Copy each line of the data that has "char" in it.
::::::
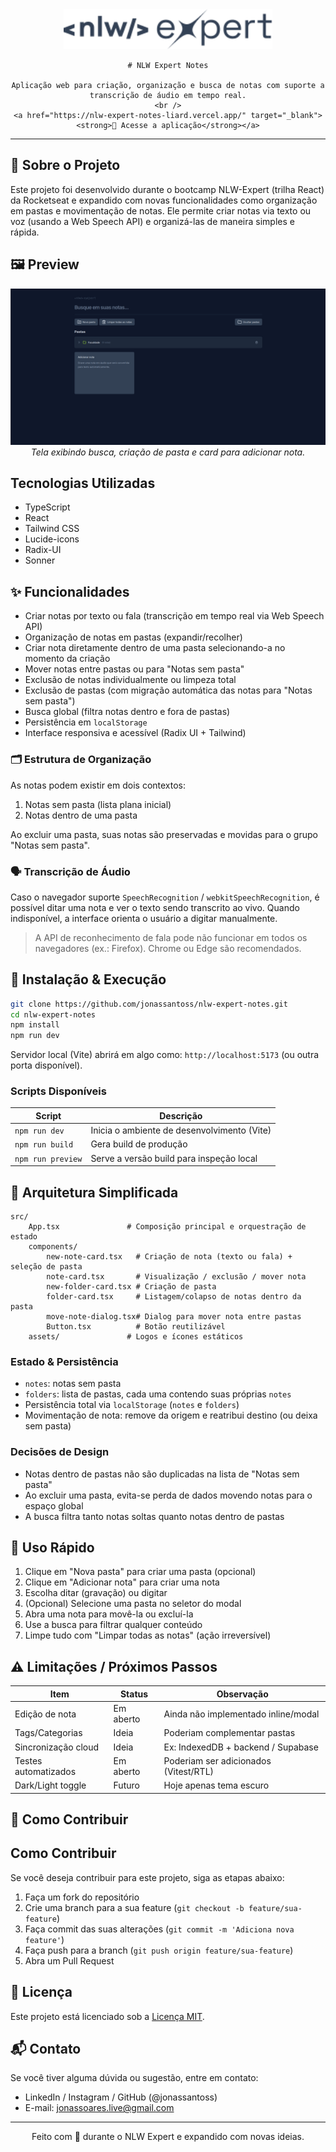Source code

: <div align="center">
	<img src="./src/assets/logo-nlw-expert.svg" alt="Expert Notes" height="64" />
  
	# NLW Expert Notes
  
	Aplicação web para criação, organização e busca de notas com suporte a transcrição de áudio em tempo real.
	<br />
	<a href="https://nlw-expert-notes-liard.vercel.app/" target="_blank"><strong>🔗 Acesse a aplicação</strong></a>
</div>

---

## 📌 Sobre o Projeto

Este projeto foi desenvolvido durante o bootcamp NLW-Expert (trilha React) da Rocketseat e expandido com novas funcionalidades como organização em pastas e movimentação de notas. Ele permite criar notas via texto ou voz (usando a Web Speech API) e organizá-las de maneira simples e rápida.

## 🖼 Preview

<div align="center">
	<img src="./.github/preview.png" alt="Preview da aplicação" />
	<br />
	<em>Tela exibindo busca, criação de pasta e card para adicionar nota.</em>
</div>

## Tecnologias Utilizadas

- TypeScript
- React
- Tailwind CSS
- Lucide-icons
- Radix-UI
- Sonner

## ✨ Funcionalidades

- Criar notas por texto ou fala (transcrição em tempo real via Web Speech API)
- Organização de notas em pastas (expandir/recolher)
- Criar nota diretamente dentro de uma pasta selecionando-a no momento da criação
- Mover notas entre pastas ou para "Notas sem pasta"
- Exclusão de notas individualmente ou limpeza total
- Exclusão de pastas (com migração automática das notas para "Notas sem pasta")
- Busca global (filtra notas dentro e fora de pastas)
- Persistência em `localStorage`
- Interface responsiva e acessível (Radix UI + Tailwind)

### 🗂 Estrutura de Organização
As notas podem existir em dois contextos:

1. Notas sem pasta (lista plana inicial)
2. Notas dentro de uma pasta

Ao excluir uma pasta, suas notas são preservadas e movidas para o grupo "Notas sem pasta".

### 🗣 Transcrição de Áudio
Caso o navegador suporte `SpeechRecognition` / `webkitSpeechRecognition`, é possível ditar uma nota e ver o texto sendo transcrito ao vivo. Quando indisponível, a interface orienta o usuário a digitar manualmente.

> A API de reconhecimento de fala pode não funcionar em todos os navegadores (ex.: Firefox). Chrome ou Edge são recomendados.

## 🚀 Instalação & Execução

```bash
git clone https://github.com/jonassantoss/nlw-expert-notes.git
cd nlw-expert-notes
npm install
npm run dev
```

Servidor local (Vite) abrirá em algo como: `http://localhost:5173` (ou outra porta disponível).

### Scripts Disponíveis

| Script            | Descrição                                      |
|-------------------|------------------------------------------------|
| `npm run dev`     | Inicia o ambiente de desenvolvimento (Vite)    |
| `npm run build`   | Gera build de produção                         |
| `npm run preview` | Serve a versão build para inspeção local       |

## 🧱 Arquitetura Simplificada

```
src/
	App.tsx               # Composição principal e orquestração de estado
	components/
		new-note-card.tsx   # Criação de nota (texto ou fala) + seleção de pasta
		note-card.tsx       # Visualização / exclusão / mover nota
		new-folder-card.tsx # Criação de pasta
		folder-card.tsx     # Listagem/colapso de notas dentro da pasta
		move-note-dialog.tsx# Dialog para mover nota entre pastas
		Button.tsx          # Botão reutilizável
	assets/               # Logos e ícones estáticos
```

### Estado & Persistência

- `notes`: notas sem pasta
- `folders`: lista de pastas, cada uma contendo suas próprias `notes`
- Persistência total via `localStorage` (`notes` e `folders`)
- Movimentação de nota: remove da origem e reatribui destino (ou deixa sem pasta)

### Decisões de Design

- Notas dentro de pastas não são duplicadas na lista de "Notas sem pasta"
- Ao excluir uma pasta, evita-se perda de dados movendo notas para o espaço global
- A busca filtra tanto notas soltas quanto notas dentro de pastas

## 🧪 Uso Rápido

1. Clique em "Nova pasta" para criar uma pasta (opcional)
2. Clique em "Adicionar nota" para criar uma nota
3. Escolha ditar (gravação) ou digitar
4. (Opcional) Selecione uma pasta no seletor do modal
5. Abra uma nota para movê-la ou excluí-la
6. Use a busca para filtrar qualquer conteúdo
7. Limpe tudo com "Limpar todas as notas" (ação irreversível)

## ⚠️ Limitações / Próximos Passos

| Item | Status | Observação |
|------|--------|------------|
| Edição de nota | Em aberto | Ainda não implementado inline/modal |
| Tags/Categorias | Ideia | Poderiam complementar pastas |
| Sincronização cloud | Ideia | Ex: IndexedDB + backend / Supabase |
| Testes automatizados | Em aberto | Poderiam ser adicionados (Vitest/RTL) |
| Dark/Light toggle | Futuro | Hoje apenas tema escuro |

## 🤝 Como Contribuir

## Como Contribuir

Se você deseja contribuir para este projeto, siga as etapas abaixo:

1. Faça um fork do repositório
2. Crie uma branch para a sua feature (`git checkout -b feature/sua-feature`)
3. Faça commit das suas alterações (`git commit -m 'Adiciona nova feature'`)
4. Faça push para a branch (`git push origin feature/sua-feature`)
5. Abra um Pull Request

## 📄 Licença

Este projeto está licenciado sob a <a href="https://opensource.org/licenses/MIT">Licença MIT</a>.


## 📬 Contato

Se você tiver alguma dúvida ou sugestão, entre em contato:

- LinkedIn / Instagram / GitHub (@jonassantoss)
- E-mail: jonassoares.live@gmail.com

---

<div align="center">
	Feito com 💚 durante o NLW Expert e expandido com novas ideias.
</div>
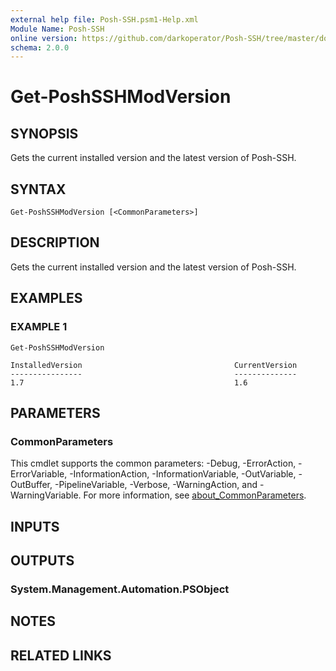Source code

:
 ```yaml
---
external help file: Posh-SSH.psm1-Help.xml
Module Name: Posh-SSH
online version: https://github.com/darkoperator/Posh-SSH/tree/master/docs
schema: 2.0.0
---
```


# Get-PoshSSHModVersion

## SYNOPSIS
Gets the current installed version and the latest version of Posh-SSH.

## SYNTAX

```
Get-PoshSSHModVersion [<CommonParameters>]
```

## DESCRIPTION
Gets the current installed version and the latest version of Posh-SSH.

## EXAMPLES

### EXAMPLE 1
```
Get-PoshSSHModVersion

InstalledVersion                                  CurrentVersion
----------------                                  --------------
1.7                                               1.6
```

## PARAMETERS

### CommonParameters
This cmdlet supports the common parameters: -Debug, -ErrorAction, -ErrorVariable, -InformationAction, -InformationVariable, -OutVariable, -OutBuffer, -PipelineVariable, -Verbose, -WarningAction, and -WarningVariable. For more information, see [about_CommonParameters](http://go.microsoft.com/fwlink/?LinkID=113216).

## INPUTS

## OUTPUTS

### System.Management.Automation.PSObject
## NOTES

## RELATED LINKS
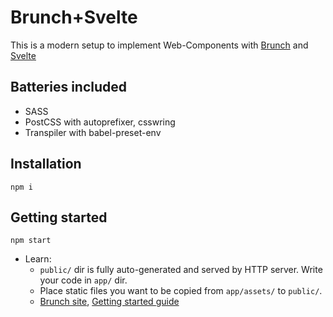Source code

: # Brunch+Svelte

This is a modern setup to implement Web-Components with [Brunch](http://brunch.io) and [Svelte](https://github.com/sveltejs/svelte)

## Batteries included

- SASS
- PostCSS with autoprefixer, csswring
- Transpiler with babel-preset-env

## Installation

```
npm i
```

## Getting started

```
npm start
```

* Learn:
    * `public/` dir is fully auto-generated and served by HTTP server.  Write your code in `app/` dir.
    * Place static files you want to be copied from `app/assets/` to `public/`.
    * [Brunch site](http://brunch.io), [Getting started guide](https://github.com/brunch/brunch-guide#readme)
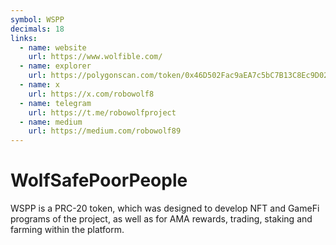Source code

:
 ```yaml
---
symbol: WSPP
decimals: 18
links:
  - name: website
    url: https://www.wolfible.com/
  - name: explorer
    url: https://polygonscan.com/token/0x46D502Fac9aEA7c5bC7B13C8Ec9D02378C33D36F
  - name: x
    url: https://x.com/robowolf8
  - name: telegram
    url: https://t.me/robowolfproject
  - name: medium
    url: https://medium.com/robowolf89
---
```


# WolfSafePoorPeople

WSPP is a PRC-20 token, which was designed to develop NFT and GameFi programs of the project, as well as for AMA rewards, trading, staking and farming within the platform.
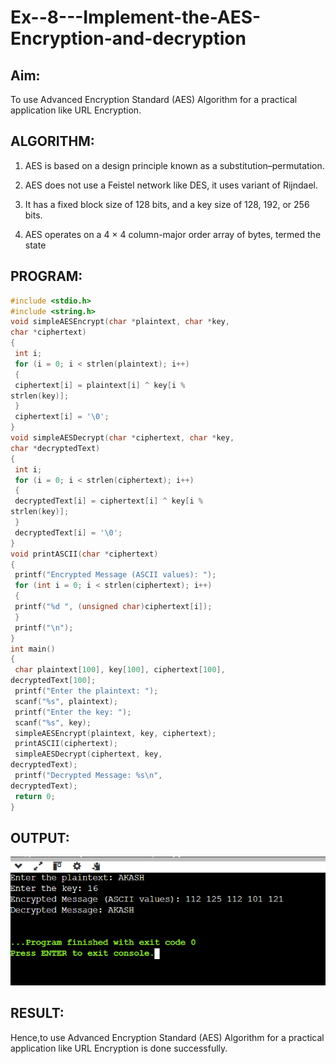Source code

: # Ex--8---Implement-the-AES-Encryption-and-decryption

## Aim:
 To use Advanced Encryption Standard (AES)
Algorithm for a practical application like URL
Encryption.

## ALGORITHM:

 1. AES is based on a design principle known as a
substitution–permutation.

 2. AES does not use a Feistel network like DES, it
uses variant of Rijndael.

 3. It has a fixed block size of 128 bits, and a key size
of 128, 192, or 256 bits.

 4. AES operates on a 4 × 4 column-major order
array of bytes, termed the state

## PROGRAM:
```c
#include <stdio.h>
#include <string.h>
void simpleAESEncrypt(char *plaintext, char *key,
char *ciphertext)
{
 int i;
 for (i = 0; i < strlen(plaintext); i++)
 {
 ciphertext[i] = plaintext[i] ^ key[i %
strlen(key)];
 }
 ciphertext[i] = '\0';
}
void simpleAESDecrypt(char *ciphertext, char *key,
char *decryptedText)
{
 int i;
 for (i = 0; i < strlen(ciphertext); i++)
 {
 decryptedText[i] = ciphertext[i] ^ key[i %
strlen(key)];
 }
 decryptedText[i] = '\0';
}
void printASCII(char *ciphertext)
{
 printf("Encrypted Message (ASCII values): ");
 for (int i = 0; i < strlen(ciphertext); i++)
 {
 printf("%d ", (unsigned char)ciphertext[i]);
 }
 printf("\n");
}
int main()
{
 char plaintext[100], key[100], ciphertext[100],
decryptedText[100];
 printf("Enter the plaintext: ");
 scanf("%s", plaintext);
 printf("Enter the key: ");
 scanf("%s", key);
 simpleAESEncrypt(plaintext, key, ciphertext);
 printASCII(ciphertext);
 simpleAESDecrypt(ciphertext, key,
decryptedText);
 printf("Decrypted Message: %s\n",
decryptedText);
 return 0;
}
```
## OUTPUT:
![output](-8.png)
## RESULT:

Hence,to use Advanced Encryption Standard (AES)
Algorithm for a practical application like URL
Encryption is done successfully.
::::::
(Response area)
void simpleAESEncrypt(char *plaintext, char *key,
char *ciphertext)
void simpleAESDecrypt(char *ciphertext, char *key,
char *decryptedText)
void printASCII(char *ciphertext)
 printf("%d ", (unsigned char)ciphertext[i]);
 char plaintext[100], key[100], ciphertext[100],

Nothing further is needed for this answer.